Avocats, magistrats et greffiers, eux, sont moins étonnés. Difficile d’arracher le moindre propos désobligeant, ou quelque mauvaise appréciation, sur ce procureur. Les avis sont unanimes : même ceux qui ont croisé le fer avec lui conviennent de sa compétence, de son sens de la discipline et de l’organisation, et de sa probité morale. « C’est la personne qu’il faut à la place qu’il faut », tranche un bâtonnier d’Alger. « On vous a rendu votre honneur », lui glisse, lors de sa nomination, un magistrat avec lequel il a siégé à la Cour suprême.
Bourreau de travail
Ce retour à la cour d’Alger, qu’il connaît parfaitement pour y avoir exercé plusieurs années, Belkacem Zeghmati ne s’y était pas préparé. « Il s’attendait à être mis à la retraite », nous confie un ancien président de cour. « J’ai appris ma nomination en regardant la télé », avoue l’intéressé à l’un de ses amis qui l’appelle pour le féliciter et lui souhaiter bonne chance dans sa nouvelle – et difficile – mission.

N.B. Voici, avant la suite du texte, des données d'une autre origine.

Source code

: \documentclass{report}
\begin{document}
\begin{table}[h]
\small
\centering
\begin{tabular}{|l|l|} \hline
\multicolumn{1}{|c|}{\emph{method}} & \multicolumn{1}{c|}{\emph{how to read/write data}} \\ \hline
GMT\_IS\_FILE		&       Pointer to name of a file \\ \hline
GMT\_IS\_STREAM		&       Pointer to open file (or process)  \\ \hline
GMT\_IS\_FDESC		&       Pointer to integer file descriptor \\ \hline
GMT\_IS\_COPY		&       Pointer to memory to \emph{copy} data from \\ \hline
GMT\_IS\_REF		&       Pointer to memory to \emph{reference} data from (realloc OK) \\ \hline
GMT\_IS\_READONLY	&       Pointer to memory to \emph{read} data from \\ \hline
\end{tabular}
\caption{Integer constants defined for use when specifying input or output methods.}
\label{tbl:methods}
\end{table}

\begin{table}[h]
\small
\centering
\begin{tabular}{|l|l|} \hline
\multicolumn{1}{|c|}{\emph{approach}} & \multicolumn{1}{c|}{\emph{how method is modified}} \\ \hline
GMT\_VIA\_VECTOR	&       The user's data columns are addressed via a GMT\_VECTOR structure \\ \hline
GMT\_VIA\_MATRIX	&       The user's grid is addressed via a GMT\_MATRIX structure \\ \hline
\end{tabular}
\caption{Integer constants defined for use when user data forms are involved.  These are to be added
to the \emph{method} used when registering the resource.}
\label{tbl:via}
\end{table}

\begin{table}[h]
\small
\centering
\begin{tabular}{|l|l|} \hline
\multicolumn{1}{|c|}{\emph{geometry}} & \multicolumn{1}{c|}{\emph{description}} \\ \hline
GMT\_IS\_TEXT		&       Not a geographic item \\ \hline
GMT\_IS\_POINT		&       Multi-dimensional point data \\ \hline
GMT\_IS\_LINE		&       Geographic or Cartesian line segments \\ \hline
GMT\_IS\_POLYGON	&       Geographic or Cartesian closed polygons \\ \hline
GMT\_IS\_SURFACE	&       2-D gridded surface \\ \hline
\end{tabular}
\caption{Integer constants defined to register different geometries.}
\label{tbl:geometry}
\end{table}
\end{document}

C’est à lui qu’incombe la tâche de crédibiliser la lutte anticorruption dans laquelle s’est lancée l’Algérie depuis la chute d’Abdelaziz Bouteflika, le 2 avril. Mais ne comptez pas sur Zeghmati pour accepter un rendez-vous avec un journaliste, accorder un entretien ou même répondre en off à une question. « Il est muet comme une tombe », préviennent ses connaissances pour couper court à toute tentative d’approche.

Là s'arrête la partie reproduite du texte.